Effective Telephone Conferences

By Andrew Elowitt, Law Practice Management Section Executive Committee. Elowitt is an organizational consultant and executive/professional coach with New Actions C+C, and has more than 20 years experience as a California lawyer. He can be reached at elowitt@newactions.com. The opinions expressed are his own.

Imagine sitting in a meeting wearing a blindfold. You can't see anybody else, and they can't see you. You don't know half the people in the meeting, so you're really not clear about who's saying what. You can't read what's written on the whiteboard, and, to make matters worse, cell phones ring throughout the meeting, and a radio plays off and on. As ridiculous as this imaginary meeting sounds, we often come close to re-creating it when we meet by telephone.

Even though telephone conferences have become an essential part of the way we conduct business, we make them needlessly difficult. The following simple guidelines help compensate for the lack of physical attendance and ensure that telephone conferences are brief, clear, and productive.

Before the Call

Distribute an agenda to the call participants. When appropriate, request the participants' feedback on the agenda items. Should new items be added? Should existing items be deleted or reframed?

Distribute written materials early enough for participants to have a chance to review before (rather than during) the call.

Technical Considerations

When possible, use a landline for the best sound quality.

Cell phones and portable phones often cause static heard by all callers, even when the person on the cell or portable phone is not speaking.

Computer-Internet-based calls often create considerable problems for teleconference lines. 

Use your phone's "mute" button when not directly contributing to the discussion. This greatly reduces distracting background noise.

Don't use the "hold" button if your phone system plays music while you're away. The music will make it impossible for the other participants to continue the call.

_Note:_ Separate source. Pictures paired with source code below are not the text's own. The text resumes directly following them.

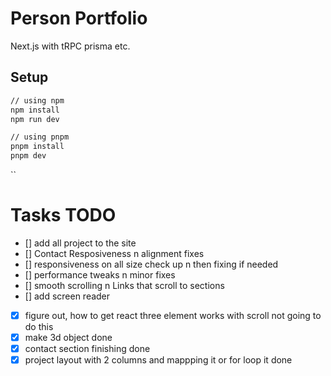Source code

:# Person Portfolio

Next.js with tRPC prisma etc.

## Setup

```bash
// using npm
npm install
npm run dev

// using pnpm
pnpm install
pnpm dev
```

``

# Tasks TODO

- [] add all project to the site
- [] Contact Resposiveness n alignment fixes
- [] responsiveness on all size check up n then fixing if needed
- [] performance tweaks n minor fixes
- [] smooth scrolling n Links that scroll to sections
- [] add screen reader

- [x] figure out, how to get react three element works with scroll not going to do this
- [x] make 3d object done
- [x] contact section finishing done
- [x] project layout with 2 columns and mappping it or for loop it done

Avoid using speakerphones unless multiple call participants are present at a single location. If a speakerphone is necessary, remember to use the "mute" button to minimize disruptions and background noise, especially during conversations between participants at that single location.

Silence the ringers on other phone lines, and turn off any cell phones, fax machines, computers, beepers, pagers, and call waiting features that might ring and distract during the call.

Do not use 3-way calling. It often degrades the quality of the teleconference line.

Beginning the Call

Call in on time. Late arrivals can be disruptive.

Identify yourself when calling in unless the conference has already begun.

After allowing participants three to five minutes to call in, the chairperson or moderator should recap who is on the call and ask if anyone else has joined. (Taking roll is an alternative to this.)

If participants need to leave the call early, announce this at the beginning of the call.

During the Call

Before speaking, always introduce yourself by name. ("This is Bob. I think it's time we ...")

If asking a question of someone, state the person's name at the start of the question to ensure that you capture attention. ("Bob, this is Jean. What did you mean by ... ?") 

If you must leave the call for a brief moment, leave your "mute" button on, and come back as soon as possible. If you must leave the call for a longer period of time, let the others know when you leave and when you will return.

If you must leave the call early, hang up without interrupting the conversation; however, it's best to let others know this at the beginning of the call.

Sometimes words need to compensate for the absence of visual cues such as facial expressions and posture. ("Since I can't see you, I don't know how you're reacting to what I just proposed. What did you think of my idea?")

Stay focused on the conversation. Avoid doing other things such as multitasking, opening e-mail, or moving papers.